Rendered images with source text:
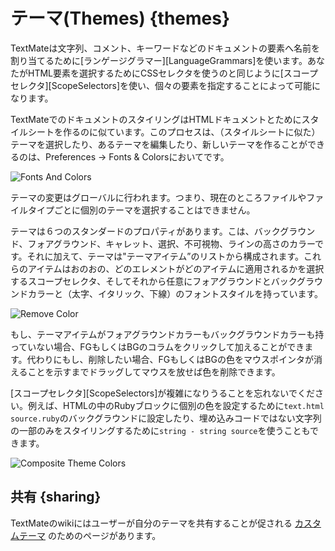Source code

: # テーマ(Themes) {themes}


TextMateは文字列、コメント、キーワードなどのドキュメントの要素へ名前を割り当てるために[ランゲージグラマー][LanguageGrammars]を使います。あなたがHTML要素を選択するためにCSSセレクタを使うのと同じように[スコープセレクタ][ScopeSelectors]を使い、個々の要素を指定することによって可能になります。


TextMateでのドキュメントのスタイリングはHTMLドキュメントとためにスタイルシートを作るのに似ています。このプロセスは、（スタイルシートに似た）テーマを選択したり、あるテーマを編集したり、新しいテーマを作ることができるのは、Preferences &#x2192; Fonts & Colorsにおいてです。

![Fonts And Colors](fonts_and_colors.png)

テーマの変更はグローバルに行われます。つまり、現在のところファイルやファイルタイプごとに個別のテーマを選択することはできません。

テーマは６つのスタンダードのプロパティがあります。こは、バックグラウンド、フォアグラウンド、キャレット、選択、不可視物、ラインの高さのカラーです。それに加えて、テーマは"テーマアイテム”のリストから構成されます。これらのアイテムはおのおの、どのエレメントがどのアイテムに適用されるかを選択するスコープセレクタ、そしてそれから任意にフォアグラウンドとバックグラウンドカラーと（太字、イタリック、下線）のフォントスタイルを持っています。　


![Remove Color](remove_color.png)


もし、テーマアイテムがフォアグラウンドカラーもバックグラウンドカラーも持っていない場合、FGもしくはBGのコラムをクリックして加えることができます。代わりにもし、削除したい場合、FGもしくはBGの色をマウスポインタが消えることを示すまでドラッグしてマウスを放せば色を削除できます。


[スコープセレクタ][ScopeSelectors]が複雑になりうることを忘れないでください。例えば、HTMLの中のRubyブロックに個別の色を設定するために`text.html source.ruby`のバックグラウンドに設定したり、埋め込みコードではない文字列の一部のみをスタイリングするために`string - string source`を使うこともできます。

![Composite Theme Colors](composite_theme_colors.png)

## 共有 {sharing}

TextMateのwikiにはユーザーが自分のテーマを共有することが促される [カスタムテーマ](http://macromates.com/wiki/Themes/UserSubmittedThemes) のためのページがあります。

■ **WORK REQUEST**
Please write out all the data word for word, but keep every picture out.

■ **SOLUTION TO THIS EXERCISE**
Source code

: # テーマ(Themes) {themes}


TextMateは文字列、コメント、キーワードなどのドキュメントの要素へ名前を割り当てるために[ランゲージグラマー][LanguageGrammars]を使います。あなたがHTML要素を選択するためにCSSセレクタを使うのと同じように[スコープセレクタ][ScopeSelectors]を使い、個々の要素を指定することによって可能になります。


TextMateでのドキュメントのスタイリングはHTMLドキュメントとためにスタイルシートを作るのに似ています。このプロセスは、（スタイルシートに似た）テーマを選択したり、あるテーマを編集したり、新しいテーマを作ることができるのは、Preferences &#x2192; Fonts & Colorsにおいてです。

![Fonts And Colors](fonts_and_colors.png)

テーマの変更はグローバルに行われます。つまり、現在のところファイルやファイルタイプごとに個別のテーマを選択することはできません。

テーマは６つのスタンダードのプロパティがあります。こは、バックグラウンド、フォアグラウンド、キャレット、選択、不可視物、ラインの高さのカラーです。それに加えて、テーマは"テーマアイテム”のリストから構成されます。これらのアイテムはおのおの、どのエレメントがどのアイテムに適用されるかを選択するスコープセレクタ、そしてそれから任意にフォアグラウンドとバックグラウンドカラーと（太字、イタリック、下線）のフォントスタイルを持っています。　


![Remove Color](remove_color.png)


もし、テーマアイテムがフォアグラウンドカラーもバックグラウンドカラーも持っていない場合、FGもしくはBGのコラムをクリックして加えることができます。代わりにもし、削除したい場合、FGもしくはBGの色をマウスポインタが消えることを示すまでドラッグしてマウスを放せば色を削除できます。


[スコープセレクタ][ScopeSelectors]が複雑になりうることを忘れないでください。例えば、HTMLの中のRubyブロックに個別の色を設定するために`text.html source.ruby`のバックグラウンドに設定したり、埋め込みコードではない文字列の一部のみをスタイリングするために`string - string source`を使うこともできます。

![Composite Theme Colors](composite_theme_colors.png)

## 共有 {sharing}

TextMateのwikiにはユーザーが自分のテーマを共有することが促される [カスタムテーマ](http://macromates.com/wiki/Themes/UserSubmittedThemes) のためのページがあります。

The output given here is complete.